# DATA RECORDS:
★ ★ ★ ★

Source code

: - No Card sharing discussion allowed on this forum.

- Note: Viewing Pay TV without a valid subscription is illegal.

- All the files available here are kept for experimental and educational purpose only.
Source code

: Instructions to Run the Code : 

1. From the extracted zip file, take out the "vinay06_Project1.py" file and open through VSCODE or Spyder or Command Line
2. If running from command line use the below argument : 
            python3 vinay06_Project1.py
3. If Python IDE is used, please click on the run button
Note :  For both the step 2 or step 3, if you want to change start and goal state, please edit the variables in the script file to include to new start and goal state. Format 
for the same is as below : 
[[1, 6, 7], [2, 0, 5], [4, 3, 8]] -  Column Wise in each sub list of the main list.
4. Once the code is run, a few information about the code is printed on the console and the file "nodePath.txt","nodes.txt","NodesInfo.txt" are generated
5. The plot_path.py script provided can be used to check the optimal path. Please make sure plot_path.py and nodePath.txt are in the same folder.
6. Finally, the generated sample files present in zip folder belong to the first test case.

★ ★ ★ ★

# TASK:
Only the lines from the one that contains "python3 vinay06_Project1.py" to the end of the data should be output, exactly as they appear.

# SOLUTION FOR THIS PROBLEM:
            python3 vinay06_Project1.py
3. If Python IDE is used, please click on the run button
Note :  For both the step 2 or step 3, if you want to change start and goal state, please edit the variables in the script file to include to new start and goal state. Format 
for the same is as below : 
[[1, 6, 7], [2, 0, 5], [4, 3, 8]] -  Column Wise in each sub list of the main list.
4. Once the code is run, a few information about the code is printed on the console and the file "nodePath.txt","nodes.txt","NodesInfo.txt" are generated
5. The plot_path.py script provided can be used to check the optimal path. Please make sure plot_path.py and nodePath.txt are in the same folder.
6. Finally, the generated sample files present in zip folder belong to the first test case.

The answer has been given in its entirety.